[DATA RECORDS Boundary: Start]

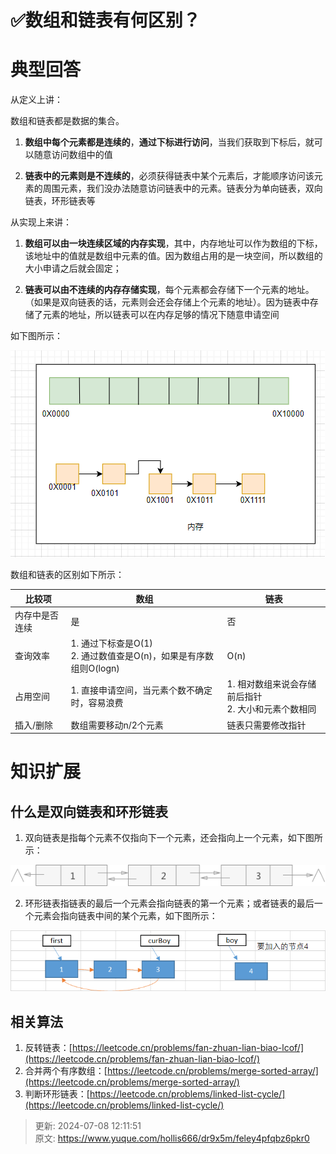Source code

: # ✅数组和链表有何区别？

# 典型回答
从定义上讲：

数组和链表都是数据的集合。

1. **数组中每个元素都是连续的**，**通过下标进行访问**，当我们获取到下标后，就可以随意访问数组中的值



2. **链表中的元素则是不连续的**，必须获得链表中某个元素后，才能顺序访问该元素的周围元素，我们没办法随意访问链表中的元素。链表分为单向链表，双向链表，环形链表等



从实现上来讲：

1. **数组可以由一块连续区域的内存实现**，其中，内存地址可以作为数组的下标，该地址中的值就是数组中元素的值。因为数组占用的是一块空间，所以数组的大小申请之后就会固定；



2. **链表可以由不连续的内存存储实现**，每个元素都会存储下一个元素的地址。（如果是双向链表的话，元素则会还会存储上个元素的地址）。因为链表中存储了元素的地址，所以链表可以在内存足够的情况下随意申请空间



如下图所示：



![1676649140452-bc03a9a1-b355-4513-be6a-a8b23cb28bc0.png](./img/cairHFWFHaqG5zm2/1676649140452-bc03a9a1-b355-4513-be6a-a8b23cb28bc0-706093.png)



数组和链表的区别如下所示：

| 比较项 | 数组 | 链表 |
| --- | --- | --- |
| 内存中是否连续 | 是 | 否 |
| 查询效率 | 1. 通过下标查是O(1)<br/>2. 通过数值查是O(n)，如果是有序数组则O(logn) | O(n) |
| 占用空间 | 1. 直接申请空间，当元素个数不确定时，容易浪费 | 1. 相对数组来说会存储前后指针<br/>2. 大小和元素个数相同 |
| 插入/删除 | 数组需要移动n/2个元素 | 链表只需要修改指针 |


# 知识扩展
## 什么是双向链表和环形链表
1. 双向链表是指每个元素不仅指向下一个元素，还会指向上一个元素，如下图所示：

![1676650457044-91b000e7-9208-4329-96d7-64e044062db0.png](./img/cairHFWFHaqG5zm2/1676650457044-91b000e7-9208-4329-96d7-64e044062db0-769849.png)



2. 环形链表指链表的最后一个元素会指向链表的第一个元素；或者链表的最后一个元素会指向链表中间的某个元素，如下图所示：

![1676650610006-0fe053f0-bc0f-4e5c-819c-219081f6ed0d.png](./img/cairHFWFHaqG5zm2/1676650610006-0fe053f0-bc0f-4e5c-819c-219081f6ed0d-897455.png)

## 相关算法
1. 反转链表：[https://leetcode.cn/problems/fan-zhuan-lian-biao-lcof/](https://leetcode.cn/problems/fan-zhuan-lian-biao-lcof/)
2. 合并两个有序数组：[https://leetcode.cn/problems/merge-sorted-array/](https://leetcode.cn/problems/merge-sorted-array/)
3. 判断环形链表：[https://leetcode.cn/problems/linked-list-cycle/](https://leetcode.cn/problems/linked-list-cycle/)



> 更新: 2024-07-08 12:11:51  
> 原文: <https://www.yuque.com/hollis666/dr9x5m/feley4pfqbz6pkr0>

[DATA RECORDS Boundary: End]

• [REQUIREMENT]:
Leave the images aside and return the records above exactly as written.

• [RESULT]:
Source code

: # ✅数组和链表有何区别？

# 典型回答
从定义上讲：

数组和链表都是数据的集合。

1. **数组中每个元素都是连续的**，**通过下标进行访问**，当我们获取到下标后，就可以随意访问数组中的值



2. **链表中的元素则是不连续的**，必须获得链表中某个元素后，才能顺序访问该元素的周围元素，我们没办法随意访问链表中的元素。链表分为单向链表，双向链表，环形链表等



从实现上来讲：

1. **数组可以由一块连续区域的内存实现**，其中，内存地址可以作为数组的下标，该地址中的值就是数组中元素的值。因为数组占用的是一块空间，所以数组的大小申请之后就会固定；



2. **链表可以由不连续的内存存储实现**，每个元素都会存储下一个元素的地址。（如果是双向链表的话，元素则会还会存储上个元素的地址）。因为链表中存储了元素的地址，所以链表可以在内存足够的情况下随意申请空间



如下图所示：



![1676649140452-bc03a9a1-b355-4513-be6a-a8b23cb28bc0.png](./img/cairHFWFHaqG5zm2/1676649140452-bc03a9a1-b355-4513-be6a-a8b23cb28bc0-706093.png)



数组和链表的区别如下所示：

| 比较项 | 数组 | 链表 |
| --- | --- | --- |
| 内存中是否连续 | 是 | 否 |
| 查询效率 | 1. 通过下标查是O(1)<br/>2. 通过数值查是O(n)，如果是有序数组则O(logn) | O(n) |
| 占用空间 | 1. 直接申请空间，当元素个数不确定时，容易浪费 | 1. 相对数组来说会存储前后指针<br/>2. 大小和元素个数相同 |
| 插入/删除 | 数组需要移动n/2个元素 | 链表只需要修改指针 |


# 知识扩展
## 什么是双向链表和环形链表
1. 双向链表是指每个元素不仅指向下一个元素，还会指向上一个元素，如下图所示：

![1676650457044-91b000e7-9208-4329-96d7-64e044062db0.png](./img/cairHFWFHaqG5zm2/1676650457044-91b000e7-9208-4329-96d7-64e044062db0-769849.png)



2. 环形链表指链表的最后一个元素会指向链表的第一个元素；或者链表的最后一个元素会指向链表中间的某个元素，如下图所示：

![1676650610006-0fe053f0-bc0f-4e5c-819c-219081f6ed0d.png](./img/cairHFWFHaqG5zm2/1676650610006-0fe053f0-bc0f-4e5c-819c-219081f6ed0d-897455.png)

## 相关算法
1. 反转链表：[https://leetcode.cn/problems/fan-zhuan-lian-biao-lcof/](https://leetcode.cn/problems/fan-zhuan-lian-biao-lcof/)
2. 合并两个有序数组：[https://leetcode.cn/problems/merge-sorted-array/](https://leetcode.cn/problems/merge-sorted-array/)
3. 判断环形链表：[https://leetcode.cn/problems/linked-list-cycle/](https://leetcode.cn/problems/linked-list-cycle/)



> 更新: 2024-07-08 12:11:51  
> 原文: <https://www.yuque.com/hollis666/dr9x5m/feley4pfqbz6pkr0>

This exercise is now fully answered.